Pedro le estaba acariciando la tripa con mucha delicadeza y ella dejó de sentirse tan cansada y tan pesada. Todo porque él le había dicho que era preciosa.
—Durante la hora de comer tengo una cita para realizarme mi primera ecografía —le informó. Entonces vaciló un poco—. ¿Te gustaría venir?
—Nada me detendrá —contestó él con el placer reflejado en la mirada.
***
Mientras esperaban en la consulta del médico, Pedro le agarró la mano. Cuando llegó el momento de entrar, Paula le presentó al doctor Waite, el cual no pudo ocultar su sorpresa al conocer al señor Alfonso. Entonces ella fue a cambiarse de ropa y, cuando regresó, vestida con un camisón de hospital, una enfermera le indicó que podía tumbarse en una camilla.
Paula se tumbó donde le habían indicado y Pedro se sentó en una silla que había al lado. Le tomó de nuevo la mano mientras la enfermera le cubría a ella la tripa con un gel muy frío.
Segundos después, el doctor Waite indicó la pantalla.
—Mirad, ahí está el feto.
—Puedo verlo —dijo Pedro, apretándole aún más la mano a ella.
Paula lo miró y vio que estaba observando la pantalla con la intensidad que normalmente reservaba para los balances.
—Paula, aquí está la razón por la que has estado tan cansada y hambrienta. Así como también la razón de que hayas ganado tanto peso —continuó el médico.

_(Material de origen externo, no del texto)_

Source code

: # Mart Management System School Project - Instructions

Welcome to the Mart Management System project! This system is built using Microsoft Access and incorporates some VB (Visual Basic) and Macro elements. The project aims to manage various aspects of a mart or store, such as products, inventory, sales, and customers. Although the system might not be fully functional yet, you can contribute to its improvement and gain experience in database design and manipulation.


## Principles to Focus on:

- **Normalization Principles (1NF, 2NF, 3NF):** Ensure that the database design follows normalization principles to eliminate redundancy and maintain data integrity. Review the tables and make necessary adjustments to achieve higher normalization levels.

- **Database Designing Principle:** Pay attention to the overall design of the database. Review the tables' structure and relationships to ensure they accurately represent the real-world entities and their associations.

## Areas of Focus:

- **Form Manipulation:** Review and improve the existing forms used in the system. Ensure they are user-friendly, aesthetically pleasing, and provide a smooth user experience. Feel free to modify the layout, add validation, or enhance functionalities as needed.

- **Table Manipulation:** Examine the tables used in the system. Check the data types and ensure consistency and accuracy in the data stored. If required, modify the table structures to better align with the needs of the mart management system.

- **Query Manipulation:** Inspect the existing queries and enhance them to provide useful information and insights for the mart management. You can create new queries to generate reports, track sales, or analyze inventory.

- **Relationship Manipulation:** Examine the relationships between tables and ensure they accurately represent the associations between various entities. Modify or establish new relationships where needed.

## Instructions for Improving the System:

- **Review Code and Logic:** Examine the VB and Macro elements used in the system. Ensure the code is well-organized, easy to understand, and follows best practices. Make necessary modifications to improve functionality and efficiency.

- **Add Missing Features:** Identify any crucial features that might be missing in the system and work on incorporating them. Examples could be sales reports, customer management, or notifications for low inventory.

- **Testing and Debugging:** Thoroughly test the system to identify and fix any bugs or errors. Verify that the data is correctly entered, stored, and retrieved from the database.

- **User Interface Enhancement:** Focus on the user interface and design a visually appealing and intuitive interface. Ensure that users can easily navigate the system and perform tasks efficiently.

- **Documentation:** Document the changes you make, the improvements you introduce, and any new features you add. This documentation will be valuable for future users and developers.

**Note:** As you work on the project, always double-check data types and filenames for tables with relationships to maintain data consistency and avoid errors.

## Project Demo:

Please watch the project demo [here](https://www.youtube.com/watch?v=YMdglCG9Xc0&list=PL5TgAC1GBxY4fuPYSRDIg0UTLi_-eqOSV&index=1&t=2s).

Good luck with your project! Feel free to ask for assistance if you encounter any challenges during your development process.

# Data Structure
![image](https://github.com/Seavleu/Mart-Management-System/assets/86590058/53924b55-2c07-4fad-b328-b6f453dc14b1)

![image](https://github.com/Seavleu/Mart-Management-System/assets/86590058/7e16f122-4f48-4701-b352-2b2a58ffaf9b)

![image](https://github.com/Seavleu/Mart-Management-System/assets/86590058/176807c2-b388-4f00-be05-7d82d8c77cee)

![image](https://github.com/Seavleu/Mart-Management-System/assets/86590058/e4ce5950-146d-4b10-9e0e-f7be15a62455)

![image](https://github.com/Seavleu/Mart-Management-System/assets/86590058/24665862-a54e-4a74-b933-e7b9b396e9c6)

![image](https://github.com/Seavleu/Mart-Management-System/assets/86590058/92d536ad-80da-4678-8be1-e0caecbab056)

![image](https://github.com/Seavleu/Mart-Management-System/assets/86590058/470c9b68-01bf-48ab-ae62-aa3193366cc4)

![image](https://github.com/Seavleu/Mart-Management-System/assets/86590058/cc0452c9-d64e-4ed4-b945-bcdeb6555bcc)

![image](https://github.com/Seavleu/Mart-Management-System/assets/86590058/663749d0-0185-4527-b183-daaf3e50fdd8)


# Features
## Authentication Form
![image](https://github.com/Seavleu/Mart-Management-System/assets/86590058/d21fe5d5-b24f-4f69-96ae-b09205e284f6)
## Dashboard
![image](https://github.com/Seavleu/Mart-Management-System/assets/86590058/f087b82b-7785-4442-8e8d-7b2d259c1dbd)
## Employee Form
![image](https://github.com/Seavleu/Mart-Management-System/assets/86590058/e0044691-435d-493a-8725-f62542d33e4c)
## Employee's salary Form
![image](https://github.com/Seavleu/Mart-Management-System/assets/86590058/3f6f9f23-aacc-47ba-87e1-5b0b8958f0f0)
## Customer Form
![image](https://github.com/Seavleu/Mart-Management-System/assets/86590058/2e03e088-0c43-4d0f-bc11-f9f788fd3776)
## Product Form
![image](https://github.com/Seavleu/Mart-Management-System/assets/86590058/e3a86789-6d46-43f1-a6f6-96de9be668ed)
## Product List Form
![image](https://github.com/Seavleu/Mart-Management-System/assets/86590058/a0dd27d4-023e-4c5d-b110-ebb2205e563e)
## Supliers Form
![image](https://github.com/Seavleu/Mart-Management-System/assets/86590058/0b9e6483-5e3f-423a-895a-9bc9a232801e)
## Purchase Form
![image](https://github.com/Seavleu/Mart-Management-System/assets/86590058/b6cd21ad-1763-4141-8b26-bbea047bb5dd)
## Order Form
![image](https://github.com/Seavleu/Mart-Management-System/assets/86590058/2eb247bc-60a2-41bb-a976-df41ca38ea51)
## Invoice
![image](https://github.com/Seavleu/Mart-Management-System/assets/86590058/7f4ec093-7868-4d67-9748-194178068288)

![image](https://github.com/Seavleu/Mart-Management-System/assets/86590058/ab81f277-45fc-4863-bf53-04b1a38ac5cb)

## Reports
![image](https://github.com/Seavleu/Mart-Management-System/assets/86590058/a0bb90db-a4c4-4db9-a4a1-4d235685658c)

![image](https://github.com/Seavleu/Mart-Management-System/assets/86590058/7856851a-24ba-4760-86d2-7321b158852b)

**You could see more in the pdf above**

—¿Qué es? ¿Qué hay mal? —preguntó ella, ansiosa.
—Hay otro corazón latiendo.
—¿Otro? —repitió Paula, desconcertada. Miró la pantalla y trató de comprender.
—Son gemelos —dijo Pedro—. Por el amor de Dios, eso es lo último que esperaba.
Paula se estremeció.
Pedro iba a arrepentirse de haberle propuesto matrimonio e iba a salir corriendo de allí. Y ella no podría culparlo. ¿Por qué iba a quedarse con la embarazada hija de un mecánico, que estaba esperando gemelos, cuando podía elegir a la mujer más bella de Sidney?
—¿Hay gemelos en tu familia, Paula? El gen de los gemelos puede ser hereditario por parte de la madre —explicó el doctor Waite.
—Mi madre tiene una gemela —contestó ella, tratando de concentrarse. Estaba muy impresionada.
Pero entonces Pedro la miró y ella pudo ver que no estaba esbozando la expresión de un hombre que estaba a punto de salir corriendo. Si no hubiera sabido como era él, si no hubiera sabido lo cauteloso que era acerca de perder la libertad que le ofrecía su lujosa vida de soltero, quizá habría sido lo suficientemente tonta como para pensar que el brillo de sus ojos, la emoción que reflejaban, era amor.